# [TASK STATEMENT]
Set down every entry again, exactly as it appears.

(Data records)
====

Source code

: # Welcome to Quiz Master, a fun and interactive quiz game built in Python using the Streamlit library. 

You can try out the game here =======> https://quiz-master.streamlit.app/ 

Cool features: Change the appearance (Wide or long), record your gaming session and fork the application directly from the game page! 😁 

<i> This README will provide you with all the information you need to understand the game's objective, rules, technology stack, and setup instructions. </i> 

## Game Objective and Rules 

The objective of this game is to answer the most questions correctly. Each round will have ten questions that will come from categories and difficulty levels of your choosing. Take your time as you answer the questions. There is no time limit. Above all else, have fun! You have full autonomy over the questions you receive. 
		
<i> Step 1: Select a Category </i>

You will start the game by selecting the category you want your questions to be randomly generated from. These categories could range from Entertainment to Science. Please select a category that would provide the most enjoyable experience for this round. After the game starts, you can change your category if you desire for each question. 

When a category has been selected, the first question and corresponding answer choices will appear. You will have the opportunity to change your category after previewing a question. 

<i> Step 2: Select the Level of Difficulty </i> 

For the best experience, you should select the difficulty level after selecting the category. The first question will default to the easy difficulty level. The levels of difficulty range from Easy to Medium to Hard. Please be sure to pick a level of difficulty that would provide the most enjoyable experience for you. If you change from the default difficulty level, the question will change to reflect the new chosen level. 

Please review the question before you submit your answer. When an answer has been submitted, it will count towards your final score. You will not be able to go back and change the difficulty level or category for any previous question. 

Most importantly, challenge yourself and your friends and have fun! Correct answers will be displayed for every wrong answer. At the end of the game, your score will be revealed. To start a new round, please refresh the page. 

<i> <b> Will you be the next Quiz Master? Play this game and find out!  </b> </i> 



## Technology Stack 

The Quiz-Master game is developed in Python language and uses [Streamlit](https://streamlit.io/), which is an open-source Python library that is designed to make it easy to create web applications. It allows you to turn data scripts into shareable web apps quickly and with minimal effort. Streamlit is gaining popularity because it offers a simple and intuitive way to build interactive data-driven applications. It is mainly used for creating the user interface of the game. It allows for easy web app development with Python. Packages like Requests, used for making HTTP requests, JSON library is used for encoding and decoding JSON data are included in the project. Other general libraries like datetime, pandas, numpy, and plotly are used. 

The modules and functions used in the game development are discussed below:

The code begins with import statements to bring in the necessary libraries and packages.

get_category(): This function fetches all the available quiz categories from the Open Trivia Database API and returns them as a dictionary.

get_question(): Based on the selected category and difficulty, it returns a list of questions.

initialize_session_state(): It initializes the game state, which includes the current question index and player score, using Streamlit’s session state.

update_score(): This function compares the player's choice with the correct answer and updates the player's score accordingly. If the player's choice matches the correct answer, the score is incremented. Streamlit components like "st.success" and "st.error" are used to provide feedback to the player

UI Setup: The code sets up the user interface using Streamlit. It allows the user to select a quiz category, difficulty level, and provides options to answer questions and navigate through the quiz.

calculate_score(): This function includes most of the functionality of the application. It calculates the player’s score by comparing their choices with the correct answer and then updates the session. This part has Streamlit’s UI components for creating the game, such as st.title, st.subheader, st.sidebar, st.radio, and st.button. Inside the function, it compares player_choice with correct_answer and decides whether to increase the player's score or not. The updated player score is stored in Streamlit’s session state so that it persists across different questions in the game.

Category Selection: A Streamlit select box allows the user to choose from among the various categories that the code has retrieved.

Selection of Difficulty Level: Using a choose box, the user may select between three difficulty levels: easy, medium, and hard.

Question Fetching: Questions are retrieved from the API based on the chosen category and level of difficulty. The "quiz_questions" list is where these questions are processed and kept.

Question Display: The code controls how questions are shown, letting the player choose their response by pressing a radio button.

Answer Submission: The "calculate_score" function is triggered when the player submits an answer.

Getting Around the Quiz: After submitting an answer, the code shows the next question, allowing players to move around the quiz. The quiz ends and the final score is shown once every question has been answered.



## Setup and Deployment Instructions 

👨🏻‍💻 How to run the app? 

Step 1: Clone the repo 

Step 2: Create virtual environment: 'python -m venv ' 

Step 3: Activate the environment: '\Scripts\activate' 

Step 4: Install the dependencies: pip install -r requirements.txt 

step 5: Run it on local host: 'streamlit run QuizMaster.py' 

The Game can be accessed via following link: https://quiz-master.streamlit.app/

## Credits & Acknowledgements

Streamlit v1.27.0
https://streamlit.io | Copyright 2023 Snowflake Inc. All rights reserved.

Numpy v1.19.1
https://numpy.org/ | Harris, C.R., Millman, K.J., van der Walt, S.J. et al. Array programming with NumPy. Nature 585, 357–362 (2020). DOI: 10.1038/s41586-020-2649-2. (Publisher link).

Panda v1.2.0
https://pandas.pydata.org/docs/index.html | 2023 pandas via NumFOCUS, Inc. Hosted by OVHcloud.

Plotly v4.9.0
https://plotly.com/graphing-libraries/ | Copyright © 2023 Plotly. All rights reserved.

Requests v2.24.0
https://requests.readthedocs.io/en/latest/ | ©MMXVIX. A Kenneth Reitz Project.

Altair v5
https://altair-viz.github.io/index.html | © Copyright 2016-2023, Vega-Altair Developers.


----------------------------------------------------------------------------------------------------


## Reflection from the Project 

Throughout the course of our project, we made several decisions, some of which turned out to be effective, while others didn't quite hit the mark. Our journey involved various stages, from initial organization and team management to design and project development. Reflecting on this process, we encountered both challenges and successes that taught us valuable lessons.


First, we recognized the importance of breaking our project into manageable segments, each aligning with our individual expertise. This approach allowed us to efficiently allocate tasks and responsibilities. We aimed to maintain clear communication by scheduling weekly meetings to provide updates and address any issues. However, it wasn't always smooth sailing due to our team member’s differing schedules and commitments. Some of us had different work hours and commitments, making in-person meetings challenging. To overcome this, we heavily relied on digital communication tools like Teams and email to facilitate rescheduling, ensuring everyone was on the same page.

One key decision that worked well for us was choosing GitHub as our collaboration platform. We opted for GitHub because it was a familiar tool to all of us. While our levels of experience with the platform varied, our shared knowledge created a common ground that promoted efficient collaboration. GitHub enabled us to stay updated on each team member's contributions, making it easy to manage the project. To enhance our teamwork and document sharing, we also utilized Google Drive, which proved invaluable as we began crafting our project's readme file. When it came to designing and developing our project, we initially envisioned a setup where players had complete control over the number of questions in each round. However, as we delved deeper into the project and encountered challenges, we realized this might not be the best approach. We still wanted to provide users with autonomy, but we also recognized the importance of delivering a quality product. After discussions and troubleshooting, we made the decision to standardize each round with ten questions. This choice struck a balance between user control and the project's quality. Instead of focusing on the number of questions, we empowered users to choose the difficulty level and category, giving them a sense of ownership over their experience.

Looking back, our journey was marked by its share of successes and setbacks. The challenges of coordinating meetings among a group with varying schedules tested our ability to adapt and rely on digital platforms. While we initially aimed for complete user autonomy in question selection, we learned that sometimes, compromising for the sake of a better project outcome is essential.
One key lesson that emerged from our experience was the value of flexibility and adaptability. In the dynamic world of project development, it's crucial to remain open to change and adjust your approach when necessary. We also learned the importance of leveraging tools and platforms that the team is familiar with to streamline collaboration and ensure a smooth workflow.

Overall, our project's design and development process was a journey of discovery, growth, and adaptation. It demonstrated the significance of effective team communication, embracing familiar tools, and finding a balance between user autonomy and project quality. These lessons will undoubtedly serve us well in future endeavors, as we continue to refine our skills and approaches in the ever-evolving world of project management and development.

====

# [EXERCISE SOLUTION]
Source code

: # Welcome to Quiz Master, a fun and interactive quiz game built in Python using the Streamlit library. 

You can try out the game here =======> https://quiz-master.streamlit.app/ 

Cool features: Change the appearance (Wide or long), record your gaming session and fork the application directly from the game page! 😁 

<i> This README will provide you with all the information you need to understand the game's objective, rules, technology stack, and setup instructions. </i> 

## Game Objective and Rules 

The objective of this game is to answer the most questions correctly. Each round will have ten questions that will come from categories and difficulty levels of your choosing. Take your time as you answer the questions. There is no time limit. Above all else, have fun! You have full autonomy over the questions you receive. 
		
<i> Step 1: Select a Category </i>

You will start the game by selecting the category you want your questions to be randomly generated from. These categories could range from Entertainment to Science. Please select a category that would provide the most enjoyable experience for this round. After the game starts, you can change your category if you desire for each question. 

When a category has been selected, the first question and corresponding answer choices will appear. You will have the opportunity to change your category after previewing a question. 

<i> Step 2: Select the Level of Difficulty </i> 

For the best experience, you should select the difficulty level after selecting the category. The first question will default to the easy difficulty level. The levels of difficulty range from Easy to Medium to Hard. Please be sure to pick a level of difficulty that would provide the most enjoyable experience for you. If you change from the default difficulty level, the question will change to reflect the new chosen level. 

Please review the question before you submit your answer. When an answer has been submitted, it will count towards your final score. You will not be able to go back and change the difficulty level or category for any previous question. 

Most importantly, challenge yourself and your friends and have fun! Correct answers will be displayed for every wrong answer. At the end of the game, your score will be revealed. To start a new round, please refresh the page. 

<i> <b> Will you be the next Quiz Master? Play this game and find out!  </b> </i> 



## Technology Stack 

The Quiz-Master game is developed in Python language and uses [Streamlit](https://streamlit.io/), which is an open-source Python library that is designed to make it easy to create web applications. It allows you to turn data scripts into shareable web apps quickly and with minimal effort. Streamlit is gaining popularity because it offers a simple and intuitive way to build interactive data-driven applications. It is mainly used for creating the user interface of the game. It allows for easy web app development with Python. Packages like Requests, used for making HTTP requests, JSON library is used for encoding and decoding JSON data are included in the project. Other general libraries like datetime, pandas, numpy, and plotly are used. 

The modules and functions used in the game development are discussed below:

The code begins with import statements to bring in the necessary libraries and packages.

get_category(): This function fetches all the available quiz categories from the Open Trivia Database API and returns them as a dictionary.

get_question(): Based on the selected category and difficulty, it returns a list of questions.

initialize_session_state(): It initializes the game state, which includes the current question index and player score, using Streamlit’s session state.

update_score(): This function compares the player's choice with the correct answer and updates the player's score accordingly. If the player's choice matches the correct answer, the score is incremented. Streamlit components like "st.success" and "st.error" are used to provide feedback to the player

UI Setup: The code sets up the user interface using Streamlit. It allows the user to select a quiz category, difficulty level, and provides options to answer questions and navigate through the quiz.

calculate_score(): This function includes most of the functionality of the application. It calculates the player’s score by comparing their choices with the correct answer and then updates the session. This part has Streamlit’s UI components for creating the game, such as st.title, st.subheader, st.sidebar, st.radio, and st.button. Inside the function, it compares player_choice with correct_answer and decides whether to increase the player's score or not. The updated player score is stored in Streamlit’s session state so that it persists across different questions in the game.

Category Selection: A Streamlit select box allows the user to choose from among the various categories that the code has retrieved.

Selection of Difficulty Level: Using a choose box, the user may select between three difficulty levels: easy, medium, and hard.

Question Fetching: Questions are retrieved from the API based on the chosen category and level of difficulty. The "quiz_questions" list is where these questions are processed and kept.

Question Display: The code controls how questions are shown, letting the player choose their response by pressing a radio button.

Answer Submission: The "calculate_score" function is triggered when the player submits an answer.

Getting Around the Quiz: After submitting an answer, the code shows the next question, allowing players to move around the quiz. The quiz ends and the final score is shown once every question has been answered.



## Setup and Deployment Instructions 

👨🏻‍💻 How to run the app? 

Step 1: Clone the repo 

Step 2: Create virtual environment: 'python -m venv ' 

Step 3: Activate the environment: '\Scripts\activate' 

Step 4: Install the dependencies: pip install -r requirements.txt 

step 5: Run it on local host: 'streamlit run QuizMaster.py' 

The Game can be accessed via following link: https://quiz-master.streamlit.app/

## Credits & Acknowledgements

Streamlit v1.27.0
https://streamlit.io | Copyright 2023 Snowflake Inc. All rights reserved.

Numpy v1.19.1
https://numpy.org/ | Harris, C.R., Millman, K.J., van der Walt, S.J. et al. Array programming with NumPy. Nature 585, 357–362 (2020). DOI: 10.1038/s41586-020-2649-2. (Publisher link).

Panda v1.2.0
https://pandas.pydata.org/docs/index.html | 2023 pandas via NumFOCUS, Inc. Hosted by OVHcloud.

Plotly v4.9.0
https://plotly.com/graphing-libraries/ | Copyright © 2023 Plotly. All rights reserved.

Requests v2.24.0
https://requests.readthedocs.io/en/latest/ | ©MMXVIX. A Kenneth Reitz Project.

Altair v5
https://altair-viz.github.io/index.html | © Copyright 2016-2023, Vega-Altair Developers.


----------------------------------------------------------------------------------------------------


## Reflection from the Project 

Throughout the course of our project, we made several decisions, some of which turned out to be effective, while others didn't quite hit the mark. Our journey involved various stages, from initial organization and team management to design and project development. Reflecting on this process, we encountered both challenges and successes that taught us valuable lessons.


First, we recognized the importance of breaking our project into manageable segments, each aligning with our individual expertise. This approach allowed us to efficiently allocate tasks and responsibilities. We aimed to maintain clear communication by scheduling weekly meetings to provide updates and address any issues. However, it wasn't always smooth sailing due to our team member’s differing schedules and commitments. Some of us had different work hours and commitments, making in-person meetings challenging. To overcome this, we heavily relied on digital communication tools like Teams and email to facilitate rescheduling, ensuring everyone was on the same page.

One key decision that worked well for us was choosing GitHub as our collaboration platform. We opted for GitHub because it was a familiar tool to all of us. While our levels of experience with the platform varied, our shared knowledge created a common ground that promoted efficient collaboration. GitHub enabled us to stay updated on each team member's contributions, making it easy to manage the project. To enhance our teamwork and document sharing, we also utilized Google Drive, which proved invaluable as we began crafting our project's readme file. When it came to designing and developing our project, we initially envisioned a setup where players had complete control over the number of questions in each round. However, as we delved deeper into the project and encountered challenges, we realized this might not be the best approach. We still wanted to provide users with autonomy, but we also recognized the importance of delivering a quality product. After discussions and troubleshooting, we made the decision to standardize each round with ten questions. This choice struck a balance between user control and the project's quality. Instead of focusing on the number of questions, we empowered users to choose the difficulty level and category, giving them a sense of ownership over their experience.

Looking back, our journey was marked by its share of successes and setbacks. The challenges of coordinating meetings among a group with varying schedules tested our ability to adapt and rely on digital platforms. While we initially aimed for complete user autonomy in question selection, we learned that sometimes, compromising for the sake of a better project outcome is essential.
One key lesson that emerged from our experience was the value of flexibility and adaptability. In the dynamic world of project development, it's crucial to remain open to change and adjust your approach when necessary. We also learned the importance of leveraging tools and platforms that the team is familiar with to streamline collaboration and ensure a smooth workflow.

Overall, our project's design and development process was a journey of discovery, growth, and adaptation. It demonstrated the significance of effective team communication, embracing familiar tools, and finding a balance between user autonomy and project quality. These lessons will undoubtedly serve us well in future endeavors, as we continue to refine our skills and approaches in the ever-evolving world of project management and development.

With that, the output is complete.